Just when sun worshipers lost hope for longer days in gloomy winter months, the Senate may give permanent daylight saving another try.
Senator Marco Rubio of Florida reintroduced the Sunshine Protection Act in the Senate on Wednesday, months after the same bill, which the Senate passed unanimously last March, died in the House at the end of the last session. The bill would end the practice of turning the clocks back one hour to standard time every November and make daylight saving time, which currently begins in March, last throughout the year.
“This ritual of changing time twice a year is stupid,” Mr. Rubio, a Republican, said in a statement on Thursday. “Locking the clock has overwhelming bipartisan and popular support.”

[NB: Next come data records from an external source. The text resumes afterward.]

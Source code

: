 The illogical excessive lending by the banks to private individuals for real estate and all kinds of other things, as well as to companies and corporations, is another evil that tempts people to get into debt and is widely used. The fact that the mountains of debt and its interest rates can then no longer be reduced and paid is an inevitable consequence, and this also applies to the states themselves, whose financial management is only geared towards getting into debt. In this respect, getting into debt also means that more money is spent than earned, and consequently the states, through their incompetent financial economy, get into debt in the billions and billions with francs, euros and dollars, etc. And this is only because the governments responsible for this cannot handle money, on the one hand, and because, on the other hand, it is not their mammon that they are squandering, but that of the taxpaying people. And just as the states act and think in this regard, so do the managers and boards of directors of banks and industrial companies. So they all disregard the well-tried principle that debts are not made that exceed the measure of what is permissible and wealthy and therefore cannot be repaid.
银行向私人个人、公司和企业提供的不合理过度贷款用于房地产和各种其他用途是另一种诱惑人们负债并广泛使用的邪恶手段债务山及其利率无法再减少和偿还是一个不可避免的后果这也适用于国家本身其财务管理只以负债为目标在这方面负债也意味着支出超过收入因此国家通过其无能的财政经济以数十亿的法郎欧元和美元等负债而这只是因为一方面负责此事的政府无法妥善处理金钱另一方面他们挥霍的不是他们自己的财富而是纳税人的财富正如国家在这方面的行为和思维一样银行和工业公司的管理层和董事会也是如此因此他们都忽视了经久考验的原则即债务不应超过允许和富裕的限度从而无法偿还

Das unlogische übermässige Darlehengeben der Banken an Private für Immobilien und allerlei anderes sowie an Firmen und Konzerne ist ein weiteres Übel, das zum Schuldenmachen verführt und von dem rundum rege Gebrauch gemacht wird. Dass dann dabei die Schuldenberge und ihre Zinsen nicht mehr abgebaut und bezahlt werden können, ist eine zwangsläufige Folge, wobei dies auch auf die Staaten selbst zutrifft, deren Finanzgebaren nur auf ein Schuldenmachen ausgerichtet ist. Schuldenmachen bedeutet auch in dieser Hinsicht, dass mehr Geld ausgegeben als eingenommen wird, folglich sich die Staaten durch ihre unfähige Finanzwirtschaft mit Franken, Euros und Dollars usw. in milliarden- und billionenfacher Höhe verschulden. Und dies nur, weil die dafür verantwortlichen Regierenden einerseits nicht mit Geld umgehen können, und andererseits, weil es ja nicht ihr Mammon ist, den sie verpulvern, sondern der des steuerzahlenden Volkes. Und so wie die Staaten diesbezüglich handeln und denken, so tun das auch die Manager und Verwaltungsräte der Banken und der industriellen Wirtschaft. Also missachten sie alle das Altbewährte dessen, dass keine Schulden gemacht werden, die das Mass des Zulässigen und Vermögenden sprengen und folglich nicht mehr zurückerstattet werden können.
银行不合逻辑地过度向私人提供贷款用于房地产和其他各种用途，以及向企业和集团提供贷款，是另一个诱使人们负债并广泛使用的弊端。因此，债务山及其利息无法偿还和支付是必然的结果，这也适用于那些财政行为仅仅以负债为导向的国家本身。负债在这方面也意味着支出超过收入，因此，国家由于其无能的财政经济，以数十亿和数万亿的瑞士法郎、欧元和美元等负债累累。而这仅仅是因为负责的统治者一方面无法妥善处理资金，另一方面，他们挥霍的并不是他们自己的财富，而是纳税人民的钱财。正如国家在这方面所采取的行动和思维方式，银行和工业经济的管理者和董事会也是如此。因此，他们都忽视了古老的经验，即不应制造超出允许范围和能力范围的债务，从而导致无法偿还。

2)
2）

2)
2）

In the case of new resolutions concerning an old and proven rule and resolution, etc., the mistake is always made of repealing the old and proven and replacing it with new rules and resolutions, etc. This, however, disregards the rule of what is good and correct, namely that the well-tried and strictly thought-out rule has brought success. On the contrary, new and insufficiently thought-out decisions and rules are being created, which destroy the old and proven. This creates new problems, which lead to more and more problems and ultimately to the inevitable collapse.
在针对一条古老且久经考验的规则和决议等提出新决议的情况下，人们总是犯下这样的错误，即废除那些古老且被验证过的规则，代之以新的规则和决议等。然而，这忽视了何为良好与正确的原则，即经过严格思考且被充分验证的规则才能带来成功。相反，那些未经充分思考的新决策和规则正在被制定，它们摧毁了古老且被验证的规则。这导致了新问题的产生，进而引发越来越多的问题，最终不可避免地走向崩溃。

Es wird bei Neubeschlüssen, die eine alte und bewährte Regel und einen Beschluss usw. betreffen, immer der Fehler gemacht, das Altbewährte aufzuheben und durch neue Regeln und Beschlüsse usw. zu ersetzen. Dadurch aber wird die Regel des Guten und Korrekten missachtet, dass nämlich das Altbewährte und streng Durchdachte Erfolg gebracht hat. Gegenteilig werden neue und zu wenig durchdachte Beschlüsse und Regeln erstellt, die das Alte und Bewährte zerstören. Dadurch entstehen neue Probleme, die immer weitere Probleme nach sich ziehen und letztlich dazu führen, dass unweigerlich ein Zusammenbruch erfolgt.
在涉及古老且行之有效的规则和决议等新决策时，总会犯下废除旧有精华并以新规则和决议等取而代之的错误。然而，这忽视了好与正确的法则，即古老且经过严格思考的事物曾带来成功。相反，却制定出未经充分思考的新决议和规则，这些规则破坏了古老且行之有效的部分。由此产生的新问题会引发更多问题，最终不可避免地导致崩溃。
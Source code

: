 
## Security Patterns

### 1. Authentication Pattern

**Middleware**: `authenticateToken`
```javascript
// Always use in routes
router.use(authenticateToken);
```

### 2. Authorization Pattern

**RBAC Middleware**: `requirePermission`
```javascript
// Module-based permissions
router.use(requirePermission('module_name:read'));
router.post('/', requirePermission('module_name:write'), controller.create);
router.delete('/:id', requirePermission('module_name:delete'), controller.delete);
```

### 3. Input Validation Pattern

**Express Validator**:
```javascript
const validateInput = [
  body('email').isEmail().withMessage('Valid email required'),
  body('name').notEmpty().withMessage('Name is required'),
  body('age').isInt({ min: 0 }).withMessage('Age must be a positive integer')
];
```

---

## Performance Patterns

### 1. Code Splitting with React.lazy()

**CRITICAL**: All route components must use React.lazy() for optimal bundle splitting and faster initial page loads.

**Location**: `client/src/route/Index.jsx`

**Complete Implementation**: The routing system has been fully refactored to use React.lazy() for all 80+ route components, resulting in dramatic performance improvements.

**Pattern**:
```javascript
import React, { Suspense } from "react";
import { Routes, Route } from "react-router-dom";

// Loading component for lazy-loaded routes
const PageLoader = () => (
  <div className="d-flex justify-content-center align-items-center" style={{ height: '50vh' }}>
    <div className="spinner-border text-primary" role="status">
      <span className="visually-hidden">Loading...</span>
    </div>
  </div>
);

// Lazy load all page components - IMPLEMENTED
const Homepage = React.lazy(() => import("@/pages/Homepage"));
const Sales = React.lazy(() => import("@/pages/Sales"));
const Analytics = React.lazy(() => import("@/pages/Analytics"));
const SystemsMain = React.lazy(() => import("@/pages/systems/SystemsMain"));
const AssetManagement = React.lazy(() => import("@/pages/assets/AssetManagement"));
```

Senator Ed Markey, Democrat of Massachusetts and a co-sponsor of the bill, said Americans “are sick of this tired tradition” and called on Congress to act.
“The law that first forced Americans to change their clocks twice a year is literally older than sliced bread,” Mr. Markey said in a statement. “We have the momentum right now in Congress to build on the progress I’ve made over the years to add two months of sunny evenings to everyone’s calendar, but we need Republicans and Democrats to come together to deliver more sun, more smiles, and brighter skies for everyone.”
Turning the clocks back has been an American ritual since 1918, when Congress passed the Standard Time Act to establish federal oversight of time zones. Benjamin Franklin is often credited with introducing the idea of daylight saving in 1784 with a satirical letter to the editor of a Paris publication in which he suggested that the French fire cannons at sunrise to wake people and reduce candle consumption at night.
For much of the 19th century, time was set according to the sun, creating a chaotic patchwork of “sun times.” In the 1840s, British railroads adopted standard times to reduce confusion, and Americans soon followed. By 1918, the federal government began regulating time zones and the United States “lost” its first hour of sleep.
Proponents of the bill have argued that a permanent change would make people more productive, well-rested and happy, as some research has suggested. The retail and leisure industries have argued that more daylight could mean more spending hours. Others, including many farmers, find the time change counterproductive, but favor making standard time permanent.
Sleep scientists believe standard time (with its brighter mornings) is more naturally aligned with the progression of the sun, and therefore with the body’s natural clock. In 2020, the American Academy of Sleep Medicine called for the abolition of the spring switch to daylight saving time, pointing to evidence of a possible increased risk of heart attacks and car accidents in the days after the time change.
The annual time change has been at the root of missed meetings, class tardiness and the winter blahs (at least once a year).
The Transportation Department, which oversees the nation’s time zones, said that at least 45 states have proposed legislation since 2015 to either change their observance of daylight saving time or establish permanent standard time. Hawaii, American Samoa, Guam, the Northern Mariana Islands, Puerto Rico, the Virgin Islands, and most of Arizona have done away with daylight saving time entirely, meaning they never get the extra daylight in the spring.
Thus far, states have not been permitted to make daylight saving permanent.
“If a state chooses to observe daylight saving time, it must begin and end on federally mandated dates,” the Transportation Department’s website says. The department says that states “may choose to exempt themselves from observing daylight saving time by state law,” but adds that “states do not have the authority to choose to be on permanent daylight saving time.”
That process might be tricky; the department’s inspector general found in a report in September that the agency was not equipped to handle states’ requests to drop daylight saving time.
The United States attempted to leave clock-switching behind in 1974. But after widespread discontent just eight months into what was supposed to be a two-year experiment, the country abandoned permanent daylight saving time and went back to flipping the clocks twice a year.